Start of INPUT DATA
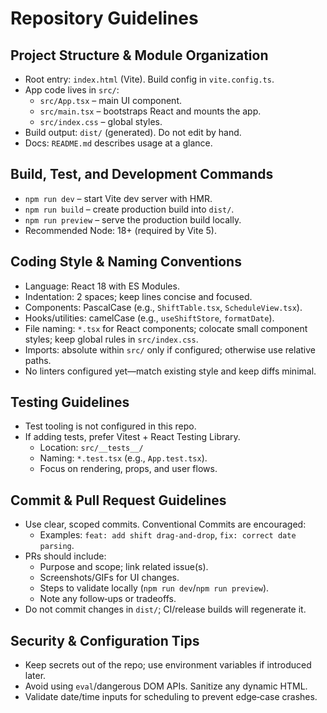 # Repository Guidelines

## Project Structure & Module Organization
- Root entry: `index.html` (Vite). Build config in `vite.config.ts`.
- App code lives in `src/`:
  - `src/App.tsx` – main UI component.
  - `src/main.tsx` – bootstraps React and mounts the app.
  - `src/index.css` – global styles.
- Build output: `dist/` (generated). Do not edit by hand.
- Docs: `README.md` describes usage at a glance.

## Build, Test, and Development Commands
- `npm run dev` – start Vite dev server with HMR.
- `npm run build` – create production build into `dist/`.
- `npm run preview` – serve the production build locally.
- Recommended Node: 18+ (required by Vite 5).

## Coding Style & Naming Conventions
- Language: React 18 with ES Modules.
- Indentation: 2 spaces; keep lines concise and focused.
- Components: PascalCase (e.g., `ShiftTable.tsx`, `ScheduleView.tsx`).
- Hooks/utilities: camelCase (e.g., `useShiftStore`, `formatDate`).
- File naming: `*.tsx` for React components; colocate small component styles; keep global rules in `src/index.css`.
- Imports: absolute within `src/` only if configured; otherwise use relative paths.
- No linters configured yet—match existing style and keep diffs minimal.

## Testing Guidelines
- Test tooling is not configured in this repo.
- If adding tests, prefer Vitest + React Testing Library.
  - Location: `src/__tests__/`
  - Naming: `*.test.tsx` (e.g., `App.test.tsx`).
  - Focus on rendering, props, and user flows.

## Commit & Pull Request Guidelines
- Use clear, scoped commits. Conventional Commits are encouraged:
  - Examples: `feat: add shift drag-and-drop`, `fix: correct date parsing`.
- PRs should include:
  - Purpose and scope; link related issue(s).
  - Screenshots/GIFs for UI changes.
  - Steps to validate locally (`npm run dev`/`npm run preview`).
  - Note any follow‑ups or tradeoffs.
- Do not commit changes in `dist/`; CI/release builds will regenerate it.

## Security & Configuration Tips
- Keep secrets out of the repo; use environment variables if introduced later.
- Avoid using `eval`/dangerous DOM APIs. Sanitize any dynamic HTML.
- Validate date/time inputs for scheduling to prevent edge‑case crashes.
End of INPUT DATA
PROBLEM TO WORK ON
Every line above that carries the string "changes" should be copied.

RESPONSE AREA
  - Screenshots/GIFs for UI changes.
- Do not commit changes in `dist/`; CI/release builds will regenerate it.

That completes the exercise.